OSDev.org

Posted: **Sun Jun 14, 2015 9:30 pm**

I have been thinking about how to manage unicode and have a design consideration I thought I wold try and voice.

Although there are many ways to represent unicode the most common appears to be UTF8 which is a multibyte character representation ranging from 1 to 6 bytes (I think). Given that a single character may be larger than one byte the easy distinction within the traditional system of differentiating between char and char* for example is no longer valid as both a character and a character string is referenced via char* effectively.

This implies that the programmer then becomes even more responsible for the management of the distinction and ensuring only the correct routines are called e.g. print_char(char*) and print_string(char*) which is really not so ok because this means we cannot use polymorphism to create routines of the same name because the type of both are the same. and the impact on iostreams for example would be signification because we could no longer use them with some form of special handling of the scenario.

Because I am using c++ I can see two possibilities:

1) typedef UTF8* unichr; and UTF8* unistr; which is a small step in the right direction but leaves too many opportunities for error
2) some what like the c++ string class - create wrapper classes that manage all of the distinctions between unicode character and string values. I think this can be done with reasonable efficiency at the moment because I cannot see why there would be a need for virtual methods and hence no vtab so there should be no space penalty and with appropriate use of inline no speed penalty as well.

Obviously once this path is taken most of POSIX would require attention, but for my purposes this is not an issue because I do not intend to conform to POSIX, while recognising the downside of this choice it frees me to make some interesting experiments.

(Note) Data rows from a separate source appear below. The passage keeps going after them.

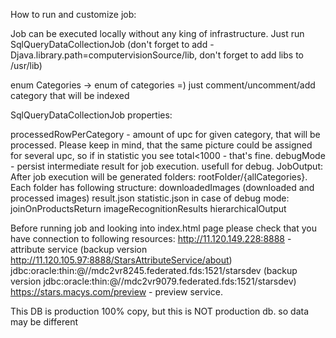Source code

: How to run and customize job:


Job can be executed locally without any king of infrastructure. Just run SqlQueryDataCollectionJob
(don't forget to add -Djava.library.path=computervisionSource/lib, don't forget to add libs to /usr/lib)

enum Categories -> enum of categories =) just comment/uncomment/add category that will be indexed


SqlQueryDataCollectionJob properties:

processedRowPerCategory - amount of upc for given category, that will be processed. Please keep in mind, that the same picture could be assigned for several upc, so if in statistic you see total<1000 - that's fine.
debugMode - persist intermediate result for job execution. usefull for debug.
JobOutput:
    After job execution will be generated folders: rootFolder/{allCategories}. Each folder has following structure:
        downloadedImages (downloaded and processed images)
        result.json
        statistic.json
    in case of debug mode:
        joinOnProductsReturn
        imageRecognitionResults
        hierarchicalOutput


Before running job and looking into index.html page please check that you have connection to following resources:
    http://11.120.149.228:8888 - attribute service (backup version http://11.120.105.97:8888/StarsAttributeService/about)
    jdbc:oracle:thin:@//mdc2vr8245.federated.fds:1521/starsdev (backup version jdbc:oracle:thin:@//mdc2vr9079.federated.fds:1521/starsdev)
    https://stars.macys.com/preview - preview service.

This DB is production 100% copy, but this is NOT production db. so data may be different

Anyone have any thoughts on an alternative to manage this issue?

Posted: **Sun Jun 14, 2015 9:54 pm**

Alternatively, you may do UTF16 internally, and provide facility to do utf8 or whatever encoding <-> system (utf16) conversion.
This way the application programmer care less on what the internal representation is (i.e. you may also add hashing, length etc, or even do the conversion in lazy way.)

How to warp API for string and character is the last thing you want to care, indeed, I wouldn't bother to provide function for single character.

Posted: **Sun Jun 14, 2015 10:39 pm**

char* is not a UTF-8 character, single character is an int.

Posted: **Sun Jun 14, 2015 10:51 pm**

there is not really much point in using UTF16 because that has already been superseded by UTF4 (32 bits) so that does not solve the issue it simply moves it. I know I could inflate and deflate the values as they traverse between the OS and external non unicode representations but this seems like a kludge.

I know UTF8 is not a char*, I was referring to the fact that as UTF8 is multibyte then there are only a restricted set of cases where a single byte will store a unicode character, as for using an int it suffers the same inflate and deflate issues s above, lastly unless you have a 64 bit environment then you cannot store every unicode character in a single integer back to both unicode character and string being larger than a single integer and hence both being accessed via a point and hence unable to distinguish based upon primitive type.

keep on thinking.

Posted: **Mon Jun 15, 2015 1:14 am**

How does print_char handle "Q̣̀"? There is no way to represent it as a single character.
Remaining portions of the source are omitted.